- [AIM OF THE EXERCISE]: Only the number is wanted: how many lines below contain "that"?
=-=-=
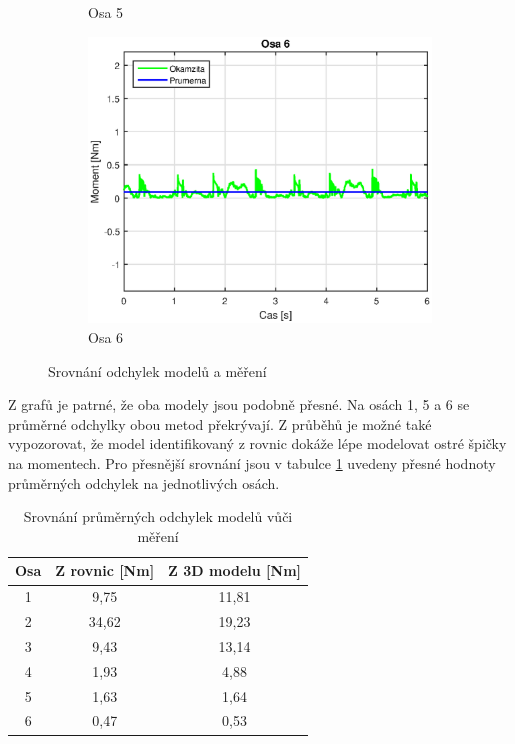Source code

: \begin{figure}
\begin{subfigure}[b]{0.7\textwidth}
        \caption{Osa 5}
        \label{osa_5_odch_pic}
    \end{subfigure}
    \begin{subfigure}[b]{0.7\textwidth}
        \includegraphics[width=\textwidth]{Osa_6_odch}
        \caption{Osa 6}
        \label{osa_6_odch_pic}
    \end{subfigure}
    \caption{Srovnání odchylek modelů a měření}\label{osy_odch_pic}
\end{figure}

\clearpage

Z grafů je patrné, že oba modely jsou podobně přesné. Na osách 1, 5 a 6 se průměrné odchylky obou metod překrývají. Z průběhů je možné také vypozorovat, že model identifikovaný z rovnic dokáže lépe modelovat ostré špičky na momentech. Pro přesnější srovnání jsou v tabulce \ref{tab_srov_odch} uvedeny přesné hodnoty průměrných odchylek na jednotlivých osách.

\hfill
\begin{table}[htbp]
  \centering
  \caption{Srovnání průměrných odchylek modelů vůči měření}
    \begin{tabular}{c|c|c}
       Osa   & \multicolumn{1}{c|}{Z rovnic [Nm]} & \multicolumn{1}{c}{Z 3D modelu [Nm]} \\
    \hline
    1     & 9,75 & 11,81  \\
    2     & 34,62 & 19,23 \\
    3     & 9,43 & 13,14  \\
    4     & 1,93 & 4,88   \\
    5     & 1,63 & 1,64   \\
    6     & 0,47 & 0,53   \\
    \end{tabular}%
  \label{tab_srov_odch}%
\end{table}%

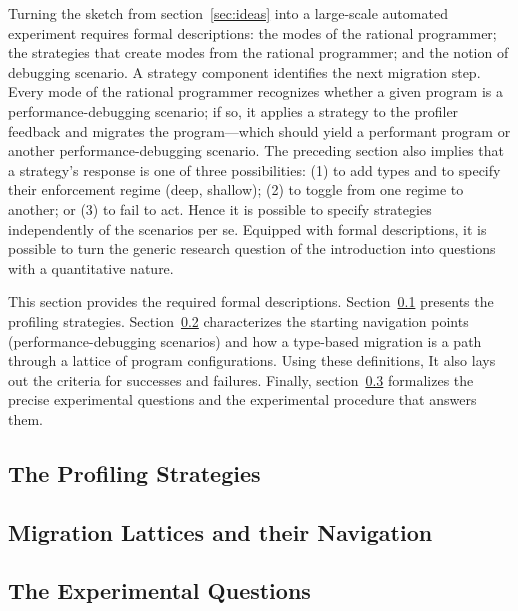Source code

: 
Turning the sketch from section~\ref{sec:ideas} into a large-scale automated
experiment requires formal descriptions: the modes of the rational programmer;
the strategies that create modes from the rational programmer; and the notion of
debugging scenario. A strategy component identifies the next migration step.
Every mode of the rational programmer recognizes whether a given program is a
performance-debugging scenario; if so, it applies a strategy to the profiler
feedback and migrates the program---which should yield a performant program or
another performance-debugging scenario.  The preceding section also implies that
a strategy's response is one of three possibilities: (1) to add types and to
specify their enforcement regime (deep, shallow); (2) to toggle from one regime
to another; or (3) to fail to act. Hence it is possible to specify strategies
independently of the scenarios per se. Equipped with formal descriptions, it is
possible to turn the generic research question of the introduction into
questions with a quantitative nature.

This section provides the required formal descriptions.
Section~\ref{subsec:strategies} presents the profiling strategies.
Section~\ref{subsec:lattice} characterizes the starting navigation points
(performance-debugging scenarios)
and how a type-based migration is a
path through a lattice of program configurations. Using these definitions, It
also lays out the criteria for successes and failures. Finally,
section~\ref{subsec:questions} formalizes the precise experimental questions and
the experimental procedure that answers them.


\def\exp#1#2{\subsection{#2} \label{subsec:#1} }

\exp{strategies}{The Profiling Strategies}
\exp{lattice}{Migration Lattices and their Navigation}
\exp{questions}{The Experimental Questions}
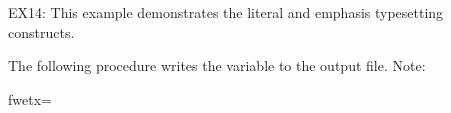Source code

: \def\p#1{{\tt #1}}  %
\def\flagpage#1#2{
   \null
   \vfill
   \centerline{\fwfontboldd #1}
   \vskip 1cm
   \centerline{\fwfontboldd #2}
   \vfill
   \null
   \vfill
}

EX14: This example demonstrates the literal and emphasis typesetting constructs.

The following procedure  writes the  variable to
the output file. Note: 

\fwbeginmacro
{}\fwequals \fwodef \fwbtx[dummy
]fwetx=%
\fwcdef 
\fwbeginmacronotes
{}
\fwendmacronotes
\fwendmacro

\bye



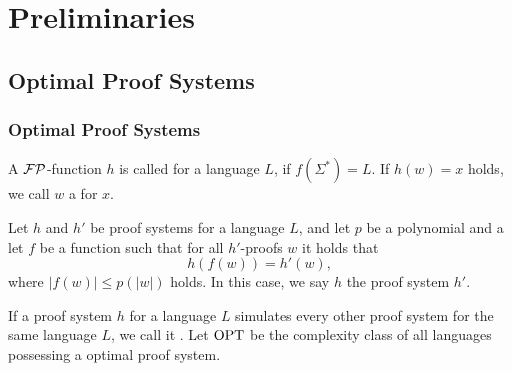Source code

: \section{Preliminaries} 
\subsection{Optimal Proof Systems}

\begin{frame}
  \frametitle{Optimal Proof Systems}
  
   A \(\mathcal{FP}\)-function \(h\) is called  for a language \(L\), if \(f(\Sigma^*) = L\).
   If \(h(w) = x\) holds, we call \(w\) a  for \(x\).
  
   Let \(h\) and \(h'\) be proof systems for a language \(L\),
   and let \(p\) be a polynomial and a let \(f\) be a function
   such that for all \(h'\)-proofs \(w\) it holds that \[ h(f(w)) = h'(w), \]
   where \(|f(w)| \leq p(|w|)\) holds.
   In this case, we say \(h\)  the proof system \(h'\).
  
   If a proof system \(h\) for a language \(L\) simulates every other proof system for the same language \(L\), we call it .
   Let \(\text{OPT}\) be the complexity class of all languages possessing a optimal proof system.
\end{frame}

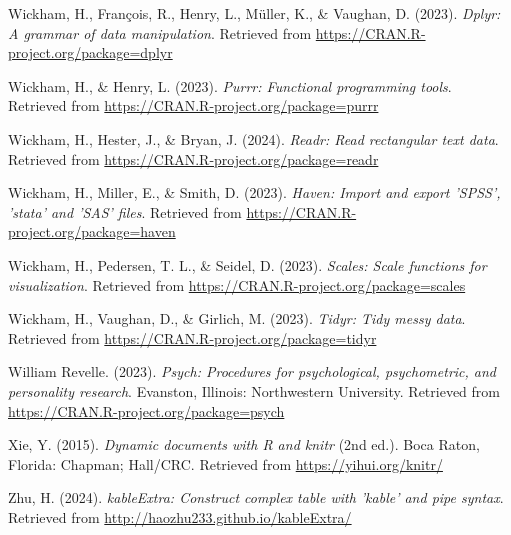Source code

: \documentclass[
  man,floatsintext]{apa6}
\newlength{\cslhangindent}
\newlength{\cslentryspacingunit} %
\newenvironment{CSLReferences}[2] %
 {%
  \setlength{\parindent}{0pt}
  \ifodd #1
  \let\oldpar\par
  \def\par{\hangindent=\cslhangindent\oldpar}
  \fi
  \setlength{\parskip}{#2\cslentryspacingunit}
 }%
 {}
\begin{document}
\begin{CSLReferences}{1}{0}
\leavevmode{}%
Wickham, H., François, R., Henry, L., Müller, K., \& Vaughan, D. (2023). \emph{Dplyr: A grammar of data manipulation}. Retrieved from \url{https://CRAN.R-project.org/package=dplyr}

\leavevmode{}%
Wickham, H., \& Henry, L. (2023). \emph{Purrr: Functional programming tools}. Retrieved from \url{https://CRAN.R-project.org/package=purrr}

\leavevmode{}%
Wickham, H., Hester, J., \& Bryan, J. (2024). \emph{Readr: Read rectangular text data}. Retrieved from \url{https://CRAN.R-project.org/package=readr}

\leavevmode{}%
Wickham, H., Miller, E., \& Smith, D. (2023). \emph{Haven: Import and export 'SPSS', 'stata' and 'SAS' files}. Retrieved from \url{https://CRAN.R-project.org/package=haven}

\leavevmode{}%
Wickham, H., Pedersen, T. L., \& Seidel, D. (2023). \emph{Scales: Scale functions for visualization}. Retrieved from \url{https://CRAN.R-project.org/package=scales}

\leavevmode{}%
Wickham, H., Vaughan, D., \& Girlich, M. (2023). \emph{Tidyr: Tidy messy data}. Retrieved from \url{https://CRAN.R-project.org/package=tidyr}

\leavevmode{}%
William Revelle. (2023). \emph{Psych: Procedures for psychological, psychometric, and personality research}. Evanston, Illinois: Northwestern University. Retrieved from \url{https://CRAN.R-project.org/package=psych}

\leavevmode{}%
Xie, Y. (2015). \emph{Dynamic documents with {R} and knitr} (2nd ed.). Boca Raton, Florida: Chapman; Hall/CRC. Retrieved from \url{https://yihui.org/knitr/}

\leavevmode{}%
Zhu, H. (2024). \emph{kableExtra: Construct complex table with 'kable' and pipe syntax}. Retrieved from \url{http://haozhu233.github.io/kableExtra/}

\end{CSLReferences}
\end{document}
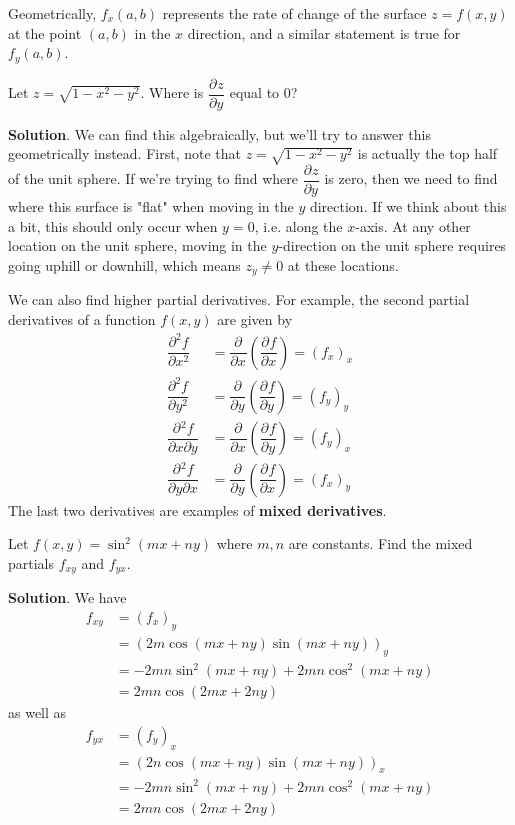 \documentclass[10pt,]{book}
\newcommand{\terminology}[1]{\textbf{#1}}
\theoremstyle{ptxplainnotitle}
\theoremstyle{ptxplaintitle}
\theoremstyle{ptxplainnotitle}
\theoremstyle{ptxplaintitle}
\theoremstyle{ptxplainnotitle}
\theoremstyle{ptxplaintitle}
\theoremstyle{ptxdefinitionnotitle}
\theoremstyle{ptxdefinitiontitle}
\theoremstyle{ptxdefinitionnotitle}
\theoremstyle{ptxdefinitiontitle}
\theoremstyle{ptxdefinitionnotitle}
\theoremstyle{ptxdefinitiontitle}
\theoremstyle{ptxdefinitionnotitle}
\theoremstyle{ptxdefinitiontitle}
\theoremstyle{ptxdefinitionnotitle}
\theoremstyle{ptxdefinitiontitle}
\numberwithin{equation}{section}
\newcommand{\pdv}[3][]{\dfrac{\partial^{#1} #2}{\partial #3^{#1}}}
\begin{document}
\hypertarget{p-1015}{}%
Geometrically, \(f_{x}(a,b)\) represents the rate of change of the surface \(z = f(x,y)\) at the point \((a,b)\) in the \(x\) direction, and a similar statement is true for \(f_{y}(a,b)\).%
\begin{example}\label{example-partial-derivatives-on-the-unit-sphere}
\hypertarget{p-1016}{}%
Let \(z = \sqrt{1-x^{2} - y^{2}}\). Where is \(\pdv{z}{y}\) equal to \(0\)?%
\par\smallskip%
\noindent\textbf{Solution}.\hypertarget{solution-156}{}\quad%
\hypertarget{p-1017}{}%
We can find this algebraically, but we'll try to answer this geometrically instead. First, note that \(z = \sqrt{1 - x^{2} - y^{2}}\) is actually the top half of the unit sphere. If we're trying to find where \(\pdv{z}{y}\) is zero, then we need to find where this surface is "flat" when moving in the \(y\) direction. If we think about this a bit, this should only occur when \(y=0\), i.e. along the \(x\)-axis. At any other location on the unit sphere, moving in the \(y\)-direction on the unit sphere requires going uphill or downhill, which means \(z_{y}\neq0\) at these locations.%
\end{example}
\hypertarget{p-1018}{}%
We can also find higher partial derivatives. For example, the second partial derivatives of a function \(f(x,y)\) are given by%
\begin{align*}
\pdv[2]{f}{x} & = \pdv{}{x}\left(\pdv{f}{x}\right) = (f_{x})_{x} \\
\pdv[2]{f}{y} & = \pdv{}{y}\left(\pdv{f}{y}\right) = (f_{y})_{y} \\
\pdv{{}^{2}f}{x\partial y} & = \pdv{}{x}\left(\pdv{f}{y}\right) = (f_{y})_{x} \\
\pdv{{}^{2}f}{y\partial x} & = \pdv{}{y}\left(\pdv{f}{x}\right) = (f_{x})_{y} 
\end{align*}
The last two derivatives are examples of \terminology{mixed derivatives}.%
\begin{example}\label{example-mixed-partials}
\hypertarget{p-1019}{}%
Let \(f(x,y) = \sin^{2}(mx+ny)\) where \(m,n\) are constants. Find the mixed partials \(f_{xy}\) and \(f_{yx}\).%
\par\smallskip%
\noindent\textbf{Solution}.\hypertarget{solution-157}{}\quad%
\hypertarget{p-1020}{}%
We have%
\begin{align*}
f_{xy} & = (f_{x})_{y} \\
& = (2m\cos(mx+ny)\sin(mx+ny))_{y} \\
& = -2mn\sin^{2}(mx+ny) + 2mn\cos^{2}(mx+ny) \\
& = 2mn\cos(2mx+2ny) 
\end{align*}
as well as%
\begin{align*}
f_{yx} & = (f_{y})_{x} \\
& = (2n\cos(mx+ny)\sin(mx+ny))_{x} \\
& = -2mn\sin^{2}(mx+ny) + 2mn\cos^{2}(mx+ny) \\
& = 2mn\cos(2mx+2ny) 
\end{align*}
%
\end{example}
\end{document}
=-=-=
- [SOLUTION FOR THIS TASK]: 5